1. Restaurer l’empire ultramarin
Paradoxalement, c’est dans ces années de réaction politique que se développe un
large débat sur ce que pourrait être un impérialisme moderne. Les options qui
sont alors choisies sont en effet durables et on en retrouve l’ombre portée tout au
long du XIXe siècle. Dès les lendemains de la chute de l’Empire, on établit avec
précision les avantages dont jouissait la France dans un système français
d’échange qui reposait sur un premier empire colonial.
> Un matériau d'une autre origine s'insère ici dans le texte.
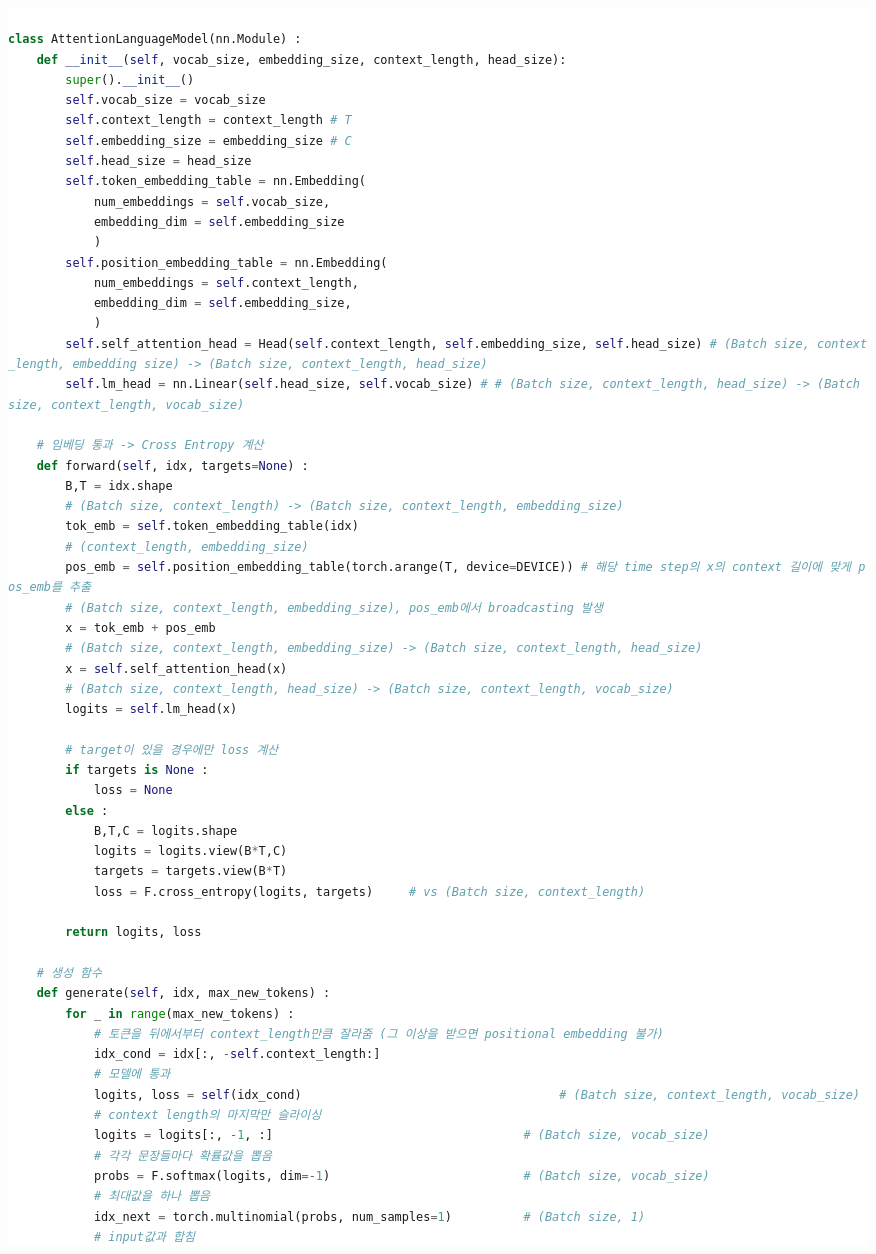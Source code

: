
 ```python

class AttentionLanguageModel(nn.Module) :
    def __init__(self, vocab_size, embedding_size, context_length, head_size):
        super().__init__()
        self.vocab_size = vocab_size
        self.context_length = context_length # T
        self.embedding_size = embedding_size # C
        self.head_size = head_size
        self.token_embedding_table = nn.Embedding(
            num_embeddings = self.vocab_size,
            embedding_dim = self.embedding_size
            )
        self.position_embedding_table = nn.Embedding(
            num_embeddings = self.context_length,
            embedding_dim = self.embedding_size,
            )
        self.self_attention_head = Head(self.context_length, self.embedding_size, self.head_size) # (Batch size, context_length, embedding size) -> (Batch size, context_length, head_size)
        self.lm_head = nn.Linear(self.head_size, self.vocab_size) # # (Batch size, context_length, head_size) -> (Batch size, context_length, vocab_size)

    # 임베딩 통과 -> Cross Entropy 계산
    def forward(self, idx, targets=None) :
        B,T = idx.shape
        # (Batch size, context_length) -> (Batch size, context_length, embedding_size)
        tok_emb = self.token_embedding_table(idx)
        # (context_length, embedding_size)
        pos_emb = self.position_embedding_table(torch.arange(T, device=DEVICE)) # 해당 time step의 x의 context 길이에 맞게 pos_emb를 추출
        # (Batch size, context_length, embedding_size), pos_emb에서 broadcasting 발생
        x = tok_emb + pos_emb
        # (Batch size, context_length, embedding_size) -> (Batch size, context_length, head_size)
        x = self.self_attention_head(x)
        # (Batch size, context_length, head_size) -> (Batch size, context_length, vocab_size)
        logits = self.lm_head(x)

        # target이 있을 경우에만 loss 계산
        if targets is None :
            loss = None
        else :
            B,T,C = logits.shape
            logits = logits.view(B*T,C)
            targets = targets.view(B*T)
            loss = F.cross_entropy(logits, targets)     # vs (Batch size, context_length)

        return logits, loss

    # 생성 함수
    def generate(self, idx, max_new_tokens) :
        for _ in range(max_new_tokens) :
            # 토큰을 뒤에서부터 context_length만큼 잘라줌 (그 이상을 받으면 positional embedding 불가)
            idx_cond = idx[:, -self.context_length:]
            # 모델에 통과
            logits, loss = self(idx_cond)                                    # (Batch size, context_length, vocab_size)
            # context length의 마지막만 슬라이싱
            logits = logits[:, -1, :]                                   # (Batch size, vocab_size)
            # 각각 문장들마다 확률값을 뽑음
            probs = F.softmax(logits, dim=-1)                           # (Batch size, vocab_size)
            # 최대값을 하나 뽑음
            idx_next = torch.multinomial(probs, num_samples=1)          # (Batch size, 1)
            # input값과 합침
```

[^1]: 이를 self-attention이라고 부르는 이유는 모든 key, query, value가 하나의 벡터로부터 왔기 때문이다. 반면 cross attention은 query vector가 곱해지게 되는 key와 value vector가 다른 토큰으로부터 오는 경우를 일컫는다.
[^2]: 2차원일 경우 ax + by, 3차원일 경우 ax + by + cz ...로, attention값은 head_size개만큼의 합 형태의 확률변수가 된다. 각 확률변수가 독립이라고 가정할 때, 합으로 만들어진 확률변수의 분산은 곧 각 분산의 합만큼 커지게 된다. 
[^3]: 표준편차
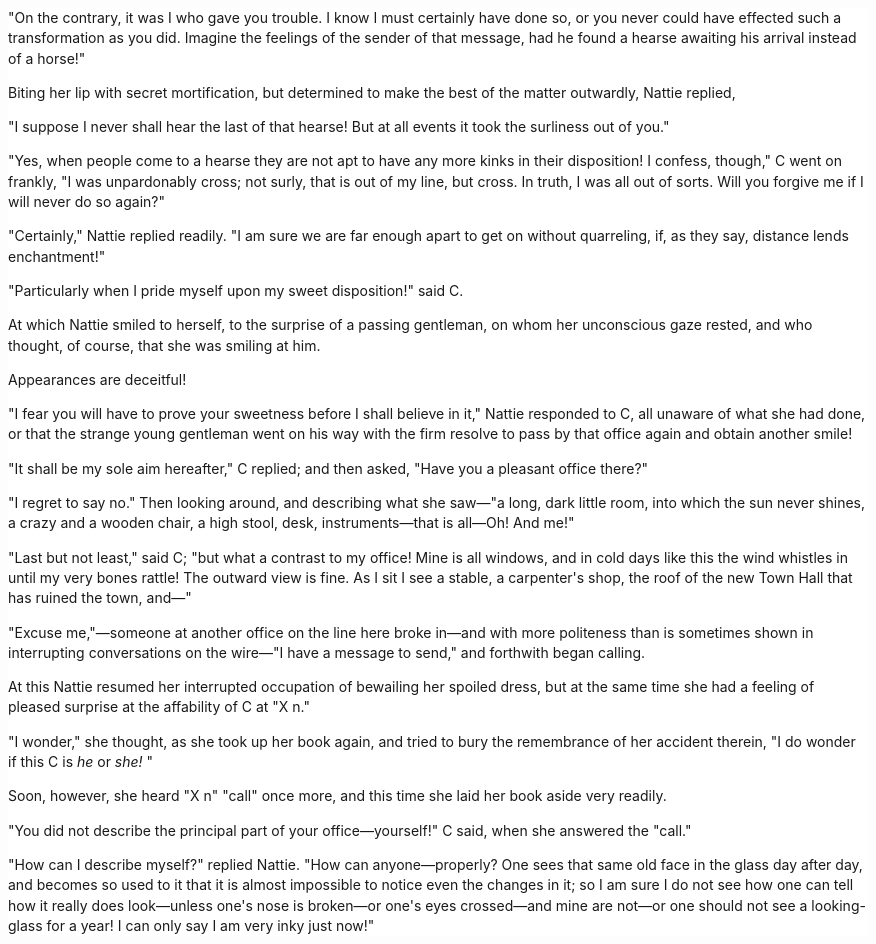 "On the contrary, it was I who gave you trouble. I know I must certainly have done so, or you never could have effected such a transformation as you did. Imagine the feelings of the sender of that message, had he found a hearse awaiting his arrival instead of a horse!"

Biting her lip with secret mortification, but determined to make the best of the matter outwardly, Nattie replied,

"I suppose I never shall hear the last of that hearse! But at all events it took the surliness out of you."

"Yes, when people come to a hearse they are not apt to have any more kinks in their disposition! I confess, though," C went on frankly, "I was unpardonably cross; not surly, that is out of my line, but cross. In truth, I was all out of sorts. Will you forgive me if I will never do so again?"

"Certainly," Nattie replied readily. "I am sure we are far enough apart to get on without quarreling, if, as they say, distance lends enchantment!"

"Particularly when I pride myself upon my sweet disposition!" said C.

At which Nattie smiled to herself, to the surprise of a passing gentleman, on whom her unconscious gaze rested, and who thought, of course, that she was smiling at him.

Appearances are deceitful!

"I fear you will have to prove your sweetness before I shall believe in it," Nattie responded to C, all unaware of what she had done, or that the strange young gentleman went on his way with the firm resolve to pass by that office again and obtain another smile!

"It shall be my sole aim hereafter," C replied; and then asked, "Have you a pleasant office there?"

"I regret to say no." Then looking around, and describing what she saw﻿—"a long, dark little room, into which the sun never shines, a crazy and a wooden chair, a high stool, desk, instruments﻿—that is all﻿—Oh! And me!"

"Last but not least," said C; "but what a contrast to my office! Mine is all windows, and in cold days like this the wind whistles in until my very bones rattle! The outward view is fine. As I sit I see a stable, a carpenter's shop, the roof of the new Town Hall that has ruined the town, and﻿—"

"Excuse me,"﻿—someone at another office on the line here broke in﻿—and with more politeness than is sometimes shown in interrupting conversations on the wire﻿—"I have a message to send," and forthwith began calling.

At this Nattie resumed her interrupted occupation of bewailing her spoiled dress, but at the same time she had a feeling of pleased surprise at the affability of C at "X n."

"I wonder," she thought, as she took up her book again, and tried to bury the remembrance of her accident therein, "I do wonder if this C is _he_ or _she!_ "

Soon, however, she heard "X n" "call" once more, and this time she laid her book aside very readily.

"You did not describe the principal part of your office﻿—yourself!" C said, when she answered the "call."

"How can I describe myself?" replied Nattie. "How can anyone﻿—properly? One sees that same old face in the glass day after day, and becomes so used to it that it is almost impossible to notice even the changes in it; so I am sure I do not see how one can tell how it really does look﻿—unless one's nose is broken﻿—or one's eyes crossed﻿—and mine are not﻿—or one should not see a looking-glass for a year! I can only say I am very inky just now!"
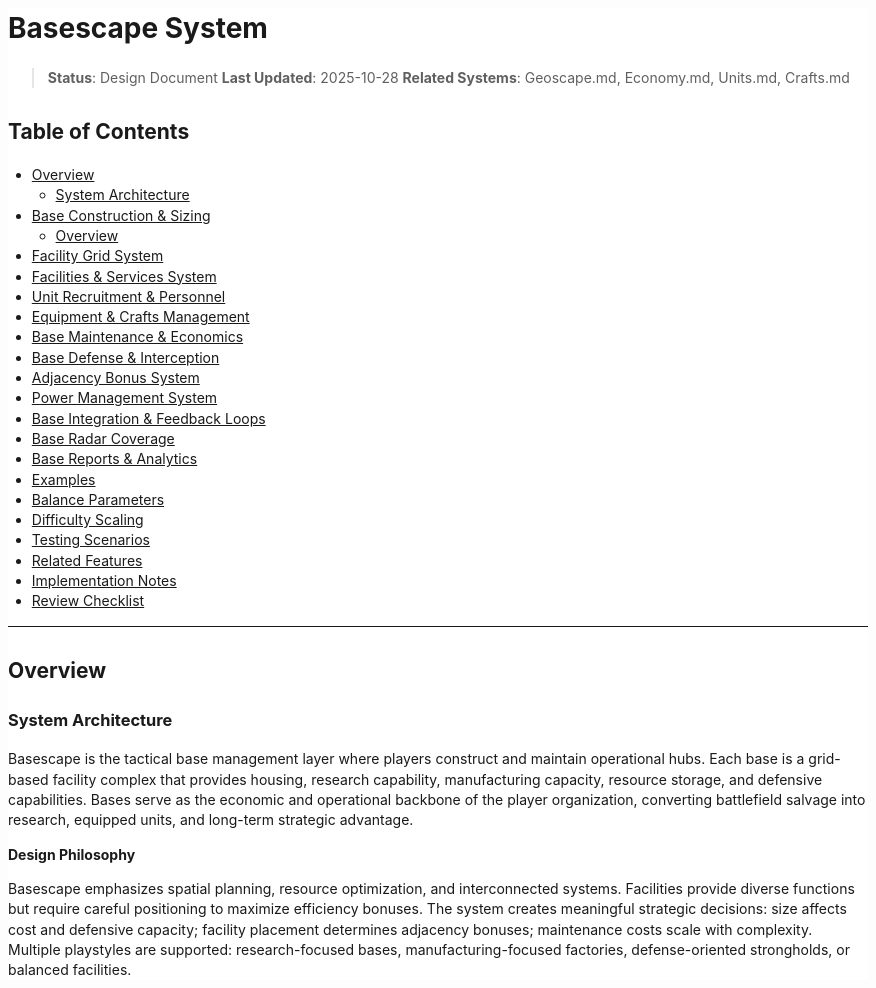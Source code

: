 # Basescape System

> **Status**: Design Document
> **Last Updated**: 2025-10-28
> **Related Systems**: Geoscape.md, Economy.md, Units.md, Crafts.md

## Table of Contents

- [Overview](#overview)
  - [System Architecture](#system-architecture)
- [Base Construction & Sizing](#base-construction--sizing)
  - [Overview](#overview)
- [Facility Grid System](#facility-grid-system)
- [Facilities & Services System](#facilities--services-system)
- [Unit Recruitment & Personnel](#unit-recruitment--personnel)
- [Equipment & Crafts Management](#equipment--crafts-management)
- [Base Maintenance & Economics](#base-maintenance--economics)
- [Base Defense & Interception](#base-defense--interception)
- [Adjacency Bonus System](#adjacency-bonus-system)
- [Power Management System](#power-management-system)
- [Base Integration & Feedback Loops](#base-integration--feedback-loops)
- [Base Radar Coverage](#base-radar-coverage)
- [Base Reports & Analytics](#base-reports--analytics)
- [Examples](#examples)
- [Balance Parameters](#balance-parameters)
- [Difficulty Scaling](#difficulty-scaling)
- [Testing Scenarios](#testing-scenarios)
- [Related Features](#related-features)
- [Implementation Notes](#implementation-notes)
- [Review Checklist](#review-checklist)

---

## Overview

### System Architecture

Basescape is the tactical base management layer where players construct and maintain operational hubs. Each base is a grid-based facility complex that provides housing, research capability, manufacturing capacity, resource storage, and defensive capabilities. Bases serve as the economic and operational backbone of the player organization, converting battlefield salvage into research, equipped units, and long-term strategic advantage.

**Design Philosophy**

Basescape emphasizes spatial planning, resource optimization, and interconnected systems. Facilities provide diverse functions but require careful positioning to maximize efficiency bonuses. The system creates meaningful strategic decisions: size affects cost and defensive capacity; facility placement determines adjacency bonuses; maintenance costs scale with complexity. Multiple playstyles are supported: research-focused bases, manufacturing-focused factories, defense-oriented strongholds, or balanced facilities.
Le constat est fait par le
directeur des Douanes, le puissant comte de Saint-Cricq, avec un brin de
nostalgie, mais aussi de réalisme, car ce circuit de la prospérité atlantique qui
reste alors une référence a été perdu : le négoce, la dynamique maritime qui
enrichissaient la France et fixaient les lignes d’un premier impérialisme colonial
sont en effet profondément affaiblis ; c’est le cas de l’économie de plantation,
mais c’est aussi celui des circuits d’échange des armateurs et des négociants des
ports de l’Atlantique.
Toutefois, en 1814, les intérêts les plus solides, les plus cohérents pour fixer une
ligne de conduite à la politique économique de la France sont ceux des
2
manufacturiers dont les préoccupations apparaissent loin des horizons
internationaux du XVIIIe siècle. Leur vision de l’expansion extérieure est
entièrement dominée par le souci de développer une base industrielle
concurrente de l’Angleterre et leur stratégie économique peut se définir comme
celle d’un néo-colbertisme adapté aux conditions de l’industrialisation ; à leurs
yeux, il faut d'abord prohiber les produits manufacturés en provenance des
puissances étrangères surtout lorsque l'on est capable d'élaborer des produits de
substitution. Il est tout aussi nécessaire d'ouvrir largement la France, de façon
libérale, à l'importation des matières premières qui alimentent les manufactures.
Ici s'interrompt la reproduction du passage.